Photo by Mandy Oaklander Assorted happiness on a plate.
Petite Sweets' mini cupcakes are the perfect size to down in pairs. The peanut butter and jelly cupcake, which the chefs whipped up on a whim in the kitchen one day, was received so well that it's now a permanent fixture. A soft layer of peanut butter frosting coats the vanilla cake, which is injected with a delicious glob of jelly. It's all topped with a dollop of pink strawberry cream. But my favorite is the carrot cake cupcake. Chopped walnuts rain down on a swirl of moist cream cheese frosting. The cake is cinnamony, carroty, and totally worth hopping into Mr. McGregor's garden for.
Photo by Mandy Oaklander Two mini cupcakes
Out of the two cake balls, the chocolate was my preference, probably because I never matured enough to appreciate lemon. I like my chocolate dense enough to ruin my dinner, and this sphere of thick ganache delivered.
Photo by Mandy Oaklander Chocolate cake ball
But the real reason to visit Petite Sweets is to munch on les macarons.
Two shells sandwich a thick layer of buttercream, and the mini-sandwiches are aged 24 hours before they reach your tongue. The shop serves a dozen flavors. From left to right, these are pistachio, strawberry, and salted caramel. You can't really go wrong: the tops and bottoms of all three are like pillows, and the buttercream is fluffy and smooth. My favorite is the salted caramel: sweet, but with the kick in the pants that sodium packs.

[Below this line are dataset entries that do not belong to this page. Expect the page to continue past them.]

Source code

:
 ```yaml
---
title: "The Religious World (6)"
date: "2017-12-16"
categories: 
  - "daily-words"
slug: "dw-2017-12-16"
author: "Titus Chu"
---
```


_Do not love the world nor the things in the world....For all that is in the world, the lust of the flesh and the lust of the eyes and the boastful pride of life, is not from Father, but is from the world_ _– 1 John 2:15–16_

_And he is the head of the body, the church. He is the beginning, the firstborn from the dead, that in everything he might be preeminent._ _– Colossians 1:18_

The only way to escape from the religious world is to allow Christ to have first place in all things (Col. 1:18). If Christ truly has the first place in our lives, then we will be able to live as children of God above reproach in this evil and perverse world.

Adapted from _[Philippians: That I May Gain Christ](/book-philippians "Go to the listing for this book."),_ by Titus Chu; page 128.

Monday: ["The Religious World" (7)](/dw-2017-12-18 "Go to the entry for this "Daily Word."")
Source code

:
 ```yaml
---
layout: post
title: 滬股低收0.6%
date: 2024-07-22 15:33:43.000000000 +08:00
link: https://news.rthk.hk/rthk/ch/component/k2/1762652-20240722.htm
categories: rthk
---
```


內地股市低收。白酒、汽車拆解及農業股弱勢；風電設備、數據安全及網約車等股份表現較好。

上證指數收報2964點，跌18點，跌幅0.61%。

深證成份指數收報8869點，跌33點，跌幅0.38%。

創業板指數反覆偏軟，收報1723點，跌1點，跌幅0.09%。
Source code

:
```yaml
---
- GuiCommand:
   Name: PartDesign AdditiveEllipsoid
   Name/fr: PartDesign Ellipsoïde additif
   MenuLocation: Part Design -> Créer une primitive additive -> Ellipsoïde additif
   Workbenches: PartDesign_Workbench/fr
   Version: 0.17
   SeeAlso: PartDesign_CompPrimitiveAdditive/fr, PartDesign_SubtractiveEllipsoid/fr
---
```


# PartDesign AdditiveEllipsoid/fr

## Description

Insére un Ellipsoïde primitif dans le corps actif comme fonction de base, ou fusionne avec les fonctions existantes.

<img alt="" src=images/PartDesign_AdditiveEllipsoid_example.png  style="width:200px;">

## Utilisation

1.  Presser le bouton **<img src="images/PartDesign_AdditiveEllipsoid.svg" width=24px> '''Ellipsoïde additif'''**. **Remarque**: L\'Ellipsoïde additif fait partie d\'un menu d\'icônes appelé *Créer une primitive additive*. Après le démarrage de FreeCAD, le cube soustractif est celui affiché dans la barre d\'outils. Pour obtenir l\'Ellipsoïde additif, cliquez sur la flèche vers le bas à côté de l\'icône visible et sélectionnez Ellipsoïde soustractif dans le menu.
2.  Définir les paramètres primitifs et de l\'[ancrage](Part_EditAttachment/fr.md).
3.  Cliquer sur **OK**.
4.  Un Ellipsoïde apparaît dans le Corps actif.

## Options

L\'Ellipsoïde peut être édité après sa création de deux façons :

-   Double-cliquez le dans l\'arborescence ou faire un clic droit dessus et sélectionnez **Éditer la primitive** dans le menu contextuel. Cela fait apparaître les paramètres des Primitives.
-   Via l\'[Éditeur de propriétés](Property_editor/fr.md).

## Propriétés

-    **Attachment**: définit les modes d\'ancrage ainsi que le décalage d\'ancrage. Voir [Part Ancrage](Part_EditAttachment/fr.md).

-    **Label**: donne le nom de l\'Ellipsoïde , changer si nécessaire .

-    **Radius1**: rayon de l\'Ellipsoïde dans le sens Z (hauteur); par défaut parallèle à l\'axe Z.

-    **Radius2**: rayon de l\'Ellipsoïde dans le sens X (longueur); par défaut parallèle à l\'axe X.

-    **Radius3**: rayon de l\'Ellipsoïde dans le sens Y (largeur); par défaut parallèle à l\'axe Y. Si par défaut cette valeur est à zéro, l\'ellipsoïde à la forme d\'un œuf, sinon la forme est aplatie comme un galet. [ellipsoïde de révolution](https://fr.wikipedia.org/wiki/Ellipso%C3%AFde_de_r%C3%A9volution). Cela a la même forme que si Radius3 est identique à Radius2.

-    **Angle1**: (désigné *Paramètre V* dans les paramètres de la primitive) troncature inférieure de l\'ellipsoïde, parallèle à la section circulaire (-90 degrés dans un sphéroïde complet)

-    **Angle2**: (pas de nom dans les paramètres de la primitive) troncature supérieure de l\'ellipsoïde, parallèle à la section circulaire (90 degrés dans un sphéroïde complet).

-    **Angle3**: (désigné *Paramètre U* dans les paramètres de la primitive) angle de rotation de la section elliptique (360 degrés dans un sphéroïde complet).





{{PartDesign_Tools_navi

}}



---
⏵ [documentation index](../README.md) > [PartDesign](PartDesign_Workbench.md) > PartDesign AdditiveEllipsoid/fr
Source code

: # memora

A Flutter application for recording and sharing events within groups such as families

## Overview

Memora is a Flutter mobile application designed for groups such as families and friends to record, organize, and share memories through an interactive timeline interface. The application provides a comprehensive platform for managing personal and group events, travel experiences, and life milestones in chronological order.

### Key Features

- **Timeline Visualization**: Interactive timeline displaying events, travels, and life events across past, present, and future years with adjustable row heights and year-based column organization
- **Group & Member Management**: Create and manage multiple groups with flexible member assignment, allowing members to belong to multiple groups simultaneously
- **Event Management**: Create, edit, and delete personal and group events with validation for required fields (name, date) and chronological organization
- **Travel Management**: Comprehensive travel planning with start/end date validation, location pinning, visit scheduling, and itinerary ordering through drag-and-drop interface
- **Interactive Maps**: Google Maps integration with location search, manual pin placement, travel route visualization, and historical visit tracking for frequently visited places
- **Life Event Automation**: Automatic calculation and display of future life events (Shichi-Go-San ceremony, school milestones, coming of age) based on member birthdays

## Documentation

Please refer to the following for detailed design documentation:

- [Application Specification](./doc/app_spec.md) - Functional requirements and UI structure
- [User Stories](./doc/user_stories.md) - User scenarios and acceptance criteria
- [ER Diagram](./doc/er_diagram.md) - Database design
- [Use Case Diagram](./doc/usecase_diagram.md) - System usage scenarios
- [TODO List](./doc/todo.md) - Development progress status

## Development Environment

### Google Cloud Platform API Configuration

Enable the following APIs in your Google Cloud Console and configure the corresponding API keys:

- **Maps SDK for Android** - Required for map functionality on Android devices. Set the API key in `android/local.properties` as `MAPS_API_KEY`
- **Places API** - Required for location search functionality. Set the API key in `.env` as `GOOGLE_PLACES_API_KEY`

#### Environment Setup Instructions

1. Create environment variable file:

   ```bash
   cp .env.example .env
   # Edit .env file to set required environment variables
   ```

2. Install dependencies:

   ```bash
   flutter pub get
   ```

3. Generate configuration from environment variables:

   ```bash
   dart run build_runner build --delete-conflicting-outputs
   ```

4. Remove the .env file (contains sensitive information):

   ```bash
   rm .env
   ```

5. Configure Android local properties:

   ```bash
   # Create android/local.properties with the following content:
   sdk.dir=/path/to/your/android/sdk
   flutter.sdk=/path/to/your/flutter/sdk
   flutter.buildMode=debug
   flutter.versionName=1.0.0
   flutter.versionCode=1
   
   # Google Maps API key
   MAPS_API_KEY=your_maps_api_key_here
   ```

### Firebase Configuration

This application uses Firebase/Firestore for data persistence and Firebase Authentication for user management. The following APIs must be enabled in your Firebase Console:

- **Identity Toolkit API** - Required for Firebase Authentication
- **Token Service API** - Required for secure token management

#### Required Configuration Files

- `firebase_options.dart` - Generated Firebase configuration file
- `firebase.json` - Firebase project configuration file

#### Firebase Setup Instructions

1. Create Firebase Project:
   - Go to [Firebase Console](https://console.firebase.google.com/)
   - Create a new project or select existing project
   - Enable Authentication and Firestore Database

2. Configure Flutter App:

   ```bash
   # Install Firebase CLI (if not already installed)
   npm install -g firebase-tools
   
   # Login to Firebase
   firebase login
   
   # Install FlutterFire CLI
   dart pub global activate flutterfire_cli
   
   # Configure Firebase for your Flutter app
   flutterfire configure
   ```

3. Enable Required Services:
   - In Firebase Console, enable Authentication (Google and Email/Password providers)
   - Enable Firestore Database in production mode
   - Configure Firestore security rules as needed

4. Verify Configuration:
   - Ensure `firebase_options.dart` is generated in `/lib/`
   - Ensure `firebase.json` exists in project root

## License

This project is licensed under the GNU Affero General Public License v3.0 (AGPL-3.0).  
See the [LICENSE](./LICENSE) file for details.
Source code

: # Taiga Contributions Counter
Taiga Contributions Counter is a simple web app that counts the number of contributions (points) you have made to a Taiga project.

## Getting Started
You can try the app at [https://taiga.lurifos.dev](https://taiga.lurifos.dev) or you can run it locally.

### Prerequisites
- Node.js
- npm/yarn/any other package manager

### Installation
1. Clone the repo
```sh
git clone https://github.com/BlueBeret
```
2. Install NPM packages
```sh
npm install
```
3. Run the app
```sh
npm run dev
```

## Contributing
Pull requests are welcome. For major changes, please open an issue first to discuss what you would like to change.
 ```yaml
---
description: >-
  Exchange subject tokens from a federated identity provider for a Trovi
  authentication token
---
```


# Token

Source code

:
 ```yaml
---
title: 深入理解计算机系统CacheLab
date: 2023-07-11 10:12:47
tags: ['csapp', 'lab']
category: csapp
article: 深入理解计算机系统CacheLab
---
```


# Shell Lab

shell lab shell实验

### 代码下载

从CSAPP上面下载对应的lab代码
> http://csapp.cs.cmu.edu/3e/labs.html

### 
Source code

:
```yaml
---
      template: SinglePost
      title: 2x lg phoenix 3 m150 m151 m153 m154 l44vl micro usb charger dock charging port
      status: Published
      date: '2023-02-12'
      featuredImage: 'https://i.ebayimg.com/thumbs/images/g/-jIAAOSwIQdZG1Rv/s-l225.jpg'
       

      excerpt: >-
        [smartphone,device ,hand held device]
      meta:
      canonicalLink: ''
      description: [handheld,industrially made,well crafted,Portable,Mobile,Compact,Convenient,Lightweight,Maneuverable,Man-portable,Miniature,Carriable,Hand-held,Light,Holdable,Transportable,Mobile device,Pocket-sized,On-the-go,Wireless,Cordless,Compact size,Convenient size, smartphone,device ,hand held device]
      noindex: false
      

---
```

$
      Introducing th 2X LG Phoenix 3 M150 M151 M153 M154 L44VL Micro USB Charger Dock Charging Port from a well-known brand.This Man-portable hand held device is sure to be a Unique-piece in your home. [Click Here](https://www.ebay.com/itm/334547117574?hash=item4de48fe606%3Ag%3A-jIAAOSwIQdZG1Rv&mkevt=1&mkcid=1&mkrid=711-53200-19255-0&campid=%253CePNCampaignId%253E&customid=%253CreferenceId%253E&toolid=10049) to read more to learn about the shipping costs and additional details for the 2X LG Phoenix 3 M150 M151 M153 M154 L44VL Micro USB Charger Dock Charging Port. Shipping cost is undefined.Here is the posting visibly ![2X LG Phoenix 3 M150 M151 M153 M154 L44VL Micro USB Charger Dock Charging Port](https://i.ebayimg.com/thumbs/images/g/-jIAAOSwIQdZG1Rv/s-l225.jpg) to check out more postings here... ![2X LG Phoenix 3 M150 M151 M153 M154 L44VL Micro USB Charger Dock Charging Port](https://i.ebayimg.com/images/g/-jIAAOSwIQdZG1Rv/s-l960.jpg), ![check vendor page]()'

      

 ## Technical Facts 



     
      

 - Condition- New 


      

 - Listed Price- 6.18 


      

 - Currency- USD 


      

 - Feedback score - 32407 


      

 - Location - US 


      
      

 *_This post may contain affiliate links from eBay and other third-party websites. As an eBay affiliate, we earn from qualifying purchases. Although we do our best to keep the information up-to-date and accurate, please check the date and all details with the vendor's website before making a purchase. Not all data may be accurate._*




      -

Photo by Mandy Oaklander Three little macarons
For those of you who scream for custard, Petite Sweets has you covered. The custard itself is creamy and excellent, but the real treat is the homemade hot fudge. It's the same stuff that chef Susan Molzan was stirring during our chat - a delicious blend of chocolate, Kahlua, and vanilla. "It's my mother's favorite recipe," Molzan said. "I think of her whenever I make it."